Wednesday, July 14, 2010

Is Pitchfork Biased Against Middle-Aged Women?

(Disclaimer - I am not an investigative journalist. Everything here is part speculation, part nagging suspicion, and part whatever I was able to cull together in one afternoon. No actual science was involved.)

As a woman, and one who is closer to her forties than her twenties, I have more than a passing interest in how sexism and ageism intersect in the music blogosphere. This link a grammar, a writer for Pitchfork, left on his tumblr says that the popular music blog has a bias against music made by women over the age of forty. According to Flavorwire's research, Pitchfork's reviews for a handful of recent albums by female artists are substantially lower than the averages given by Metacritic which pulls in reviews from many sources.

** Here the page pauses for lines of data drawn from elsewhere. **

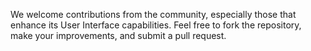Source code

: We welcome contributions from the community, especially those that enhance its User Interface capabilities. Feel free to fork the repository, make your improvements, and submit a pull request.
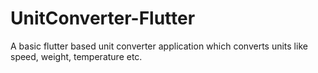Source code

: # UnitConverter-Flutter

A basic flutter based unit converter application which converts units like speed, weight, temperature etc.
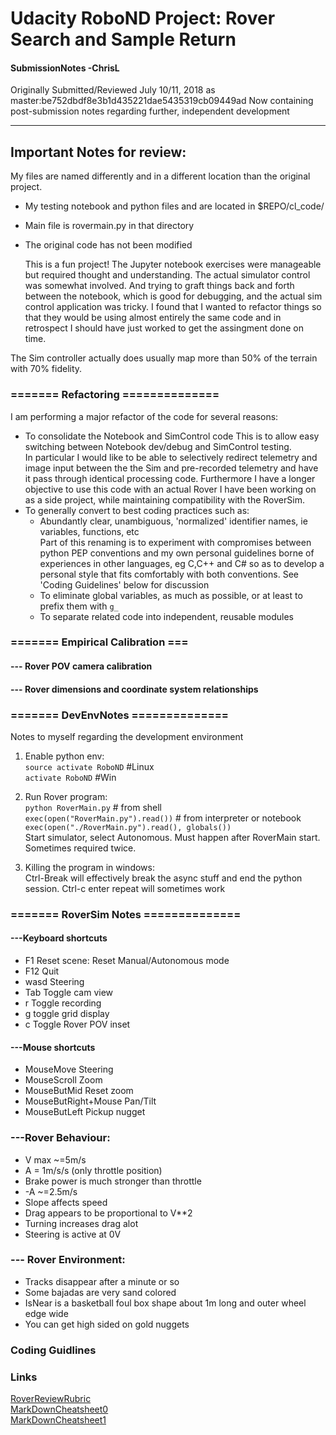 # Udacity RoboND Project: Rover Search and Sample Return
#### SubmissionNotes -ChrisL
Originally Submitted/Reviewed July 10/11, 2018 as master:be752dbdf8e3b1d435221dae5435319cb09449ad
Now containing post-submission notes regarding further, independent development

[//]: # (Image References)
[image1]: ./misc/rover_image.jpg
[image2]: ./calibration_images/example_grid1.jpg
[image3]: ./calibration_images/example_rock1.jpg

****
## Important Notes for review:
  My files are named differently and in a different location than the original project.

* My testing notebook and python files and  are located in $REPO/cl_code/
* Main file is rovermain.py in that directory
* The original code has not been modified

  This is a fun project! The Jupyter notebook exercises were manageable but required thought and understanding.
The actual simulator control was somewhat involved. And trying to graft things back and forth between the notebook, which is good for debugging,
and the actual sim control application was tricky. I found that I wanted to refactor things so that they would be using almost entirely the same code and in retrospect I should have just worked to get the assingment done on time.

The Sim controller actually does usually map more than 50% of the terrain with 70% fidelity.
### ======= Refactoring ==============
I am performing a major refactor of the code for several reasons:
* To consolidate the Notebook and SimControl code
This is to allow easy switching between Notebook dev/debug and SimControl testing.<br />
In particular I would like to be able to selectively redirect telemetry and image input between the the Sim and pre-recorded telemetry and have it pass through identical processing code.
Furthermore I have a longer objective to use this code with an actual Rover I have been working on as a side project, 
while maintaining compatibility with the RoverSim.
* To generally convert to best coding practices such as:
    * Abundantly clear, unambiguous, 'normalized' identifier names, ie variables, functions, etc<br />
Part of this renaming is to experiment with compromises between python PEP conventions and my own personal
guidelines borne of experiences in other languages, eg C,C++ and C# so as to develop a personal style that fits
comfortably with both conventions. See 'Coding Guidelines' below for discussion
    * To eliminate global variables, as much as possible, or at least to prefix them with `g_`
    * To separate related code into independent, reusable modules

### ======= Empirical Calibration ===
#### --- Rover POV camera calibration
#### --- Rover dimensions and coordinate system relationships

### ======= DevEnvNotes ==============
Notes to myself regarding the development environment
1. Enable python env:<br />
`source activate RoboND` #Linux<br />
`activate RoboND` #Win<br />

2. Run Rover program:<br />
`python RoverMain.py` # from shell<br />
`exec(open("RoverMain.py").read())` # from interpreter or notebook<br />
`exec(open("./RoverMain.py").read(), globals())`<br />
Start simulator, select Autonomous. Must happen after RoverMain start. Sometimes required twice.

3. Killing the program in windows:<br />
Ctrl-Break will effectively break the async stuff and end the python session.
Ctrl-c enter repeat will sometimes work

### ======= RoverSim Notes ==============
#### ---Keyboard shortcuts
* F1 Reset scene: Reset Manual/Autonomous mode
* F12 Quit
* wasd Steering
* Tab Toggle cam view
* r Toggle recording
* g toggle grid display
* c Toggle Rover POV inset

#### ---Mouse shortcuts
* MouseMove Steering
* MouseScroll Zoom
* MouseButMid Reset zoom
* MouseButRight+Mouse Pan/Tilt
* MouseButLeft Pickup nugget

### ---Rover Behaviour:
* V max ~=5m/s
* A = 1m/s/s (only throttle position)
* Brake power is much stronger than throttle
* -A ~=2.5m/s
* Slope affects speed
* Drag appears to be proportional to V**2
* Turning increases drag alot
* Steering is active at 0V

### --- Rover Environment:
* Tracks disappear after a minute or so
* Some bajadas are very sand colored
* IsNear is a basketball foul box shape about 1m long and outer wheel edge wide
* You can get high sided on gold nuggets

### Coding Guidlines

### Links
[RoverReviewRubric](https://review.udacity.com/#!/rubrics/916/view)<br />
[MarkDownCheatsheet0](https://github.com/adam-p/markdown-here/wiki/Markdown-Cheatsheet "MDCheat0")<br />
[MarkDownCheatsheet1](https://markdown-guide.readthedocs.io/en/latest/basics.html "MDCheat1")<br />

Some of the examples given are Hole's Nobody's Daughter, which scored a 55/100 according to Metacritic, and a 29/100 from Pitchfork. Madonna's Hard Candy gets a Metacritic score of 65%, almost 10% higher than Pitchfork's.

Yeah, that smells a little like bias. But wait. a grammar says their research is "is missing several control groups, including but not limited to: (a) how Pitchfork ratings as a whole compare to Metacritic averages, and (b) how Pitchfork ratings of men over 40 compare to Metacritic averages, plus also things like (c) genres/label-origins/how-long-they’ve-been-making-music of Pitchfork-reviewed albums by men/women over 40, and how they compare, etc. (Is there a male Madonna to compare with here? Is it George Michael? A male Liz Phair?) See also: how do Pitchfork ratings for albums with Metacritic scores compare to Pitchfork ratings for albums not indexed on Metacritic? Let’s not invoke science unless we’re invoking SCIENCE!"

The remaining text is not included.